Finding and Living Your Own Truth

Home / Personal Growth / Finding and Living Your Own Truth

“As far as we can discern, the sole purpose of human existence is to kindle a light in the darkness of mere being.”

– Carl Jung

“I never thought I was capable of this. Not in a million years did I ever think I would betray someone like this. Sometimes I don’t even think this is my life.” Tom, a childhood friend, said this to me over coffee, while speaking about an affair he’s been having with someone at work. His emotions took over his life, and he entered territory he never thought he’d find himself in. Living a life of secrets and lies, far outside your own truth, can feel exhilarating at first—that is, until it starts to mess with your beliefs about who it is you want to be in this world.
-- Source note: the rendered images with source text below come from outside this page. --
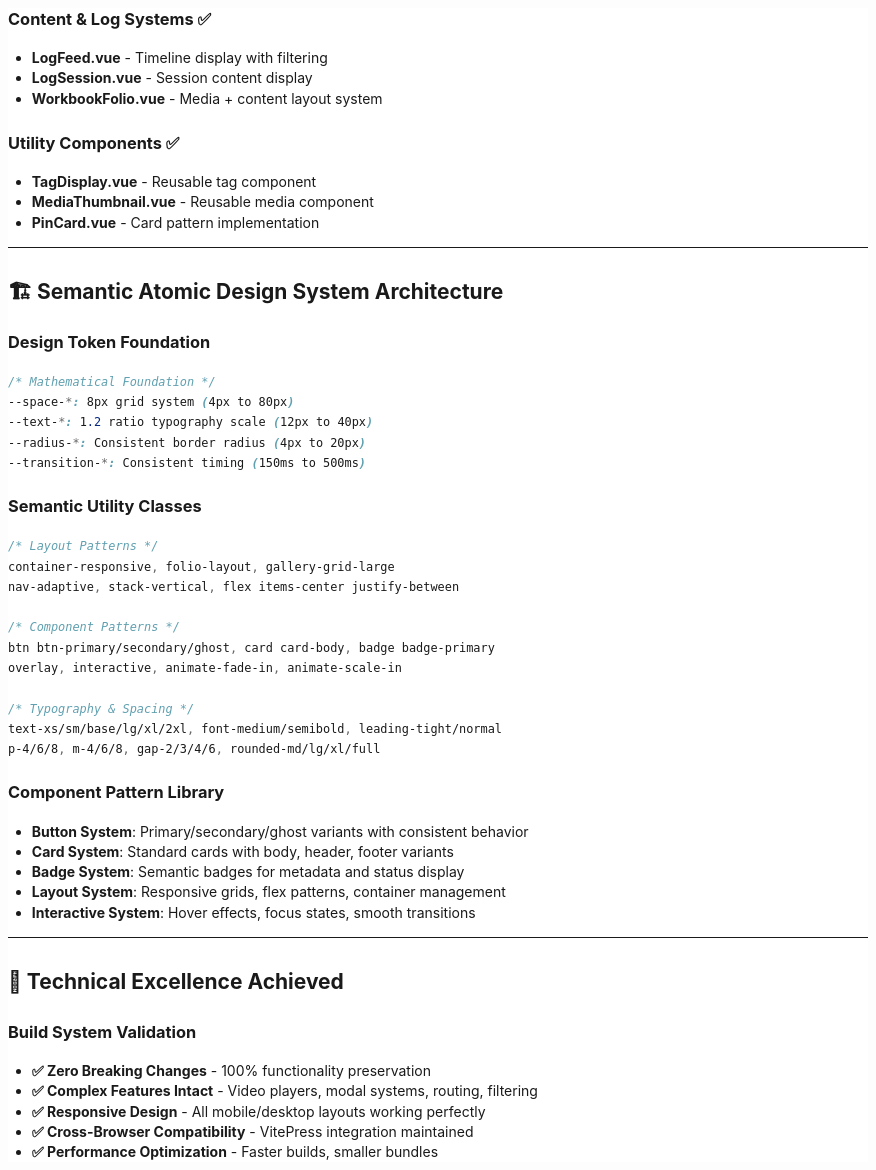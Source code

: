 ### **Content & Log Systems** ✅
- **LogFeed.vue** - Timeline display with filtering
- **LogSession.vue** - Session content display
- **WorkbookFolio.vue** - Media + content layout system

### **Utility Components** ✅
- **TagDisplay.vue** - Reusable tag component
- **MediaThumbnail.vue** - Reusable media component
- **PinCard.vue** - Card pattern implementation

---

## 🏗️ Semantic Atomic Design System Architecture

### **Design Token Foundation**
```css
/* Mathematical Foundation */
--space-*: 8px grid system (4px to 80px)
--text-*: 1.2 ratio typography scale (12px to 40px)
--radius-*: Consistent border radius (4px to 20px)
--transition-*: Consistent timing (150ms to 500ms)
```

### **Semantic Utility Classes**
```css
/* Layout Patterns */
container-responsive, folio-layout, gallery-grid-large
nav-adaptive, stack-vertical, flex items-center justify-between

/* Component Patterns */
btn btn-primary/secondary/ghost, card card-body, badge badge-primary
overlay, interactive, animate-fade-in, animate-scale-in

/* Typography & Spacing */
text-xs/sm/base/lg/xl/2xl, font-medium/semibold, leading-tight/normal
p-4/6/8, m-4/6/8, gap-2/3/4/6, rounded-md/lg/xl/full
```

### **Component Pattern Library**
- **Button System**: Primary/secondary/ghost variants with consistent behavior
- **Card System**: Standard cards with body, header, footer variants  
- **Badge System**: Semantic badges for metadata and status display
- **Layout System**: Responsive grids, flex patterns, container management
- **Interactive System**: Hover effects, focus states, smooth transitions

---

## 🚀 Technical Excellence Achieved

### **Build System Validation**
- **✅ Zero Breaking Changes** - 100% functionality preservation
- **✅ Complex Features Intact** - Video players, modal systems, routing, filtering
- **✅ Responsive Design** - All mobile/desktop layouts working perfectly
- **✅ Cross-Browser Compatibility** - VitePress integration maintained
- **✅ Performance Optimization** - Faster builds, smaller bundles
During his affair, Tom was living as a slave to his reactivity and instinctual urges. He regularly suppressed and ignored his internal values and logical mind in order to experience instant gratification and unrestrained ecstasy. As a result, he became overwhelmed with shame. He was guided exclusively by his emotions, only concerning himself with his feelings and ignoring everyone else’s. In the process of living this way, he lost the most valuable thing: himself.

When we indulge in behaviors that deviate from our personal value systems, our ability to think logically gets weaker and weaker over time. Before we know it, our lives start falling apart, our relationships are in shambles, people feel disconnected from us, and we struggle to get close to anyone. We find ourselves unhappy, and we don’t know why. Our inability to truly express ourselves, show our vulnerabilities, expose our shortcomings, and cope with discomfort stunt our growth and potential to live in a place of truth.

Everything Starts with Awareness

Giving yourself time to become more aware of yourself and your internal experience will allow you to manifest into action what you truly want. Experiencing your true self will help keep you feeling real, healthy, and truly satisfied, giving you the push you need to continue down that path. Becoming more self-aware will help you change your behaviors and stop filling the void inside you in unhealthy ways. It will open up a new journey, giving you your own voice and rewarding you with a life that feels like your own. As John Kim, LMFT puts it, “The highest currency you’ll ever have is self-awareness. Without it, it’s impossible to know what you need to change. Usually, people experience awareness by getting chopped at the knees over and over until they realize something has to change.”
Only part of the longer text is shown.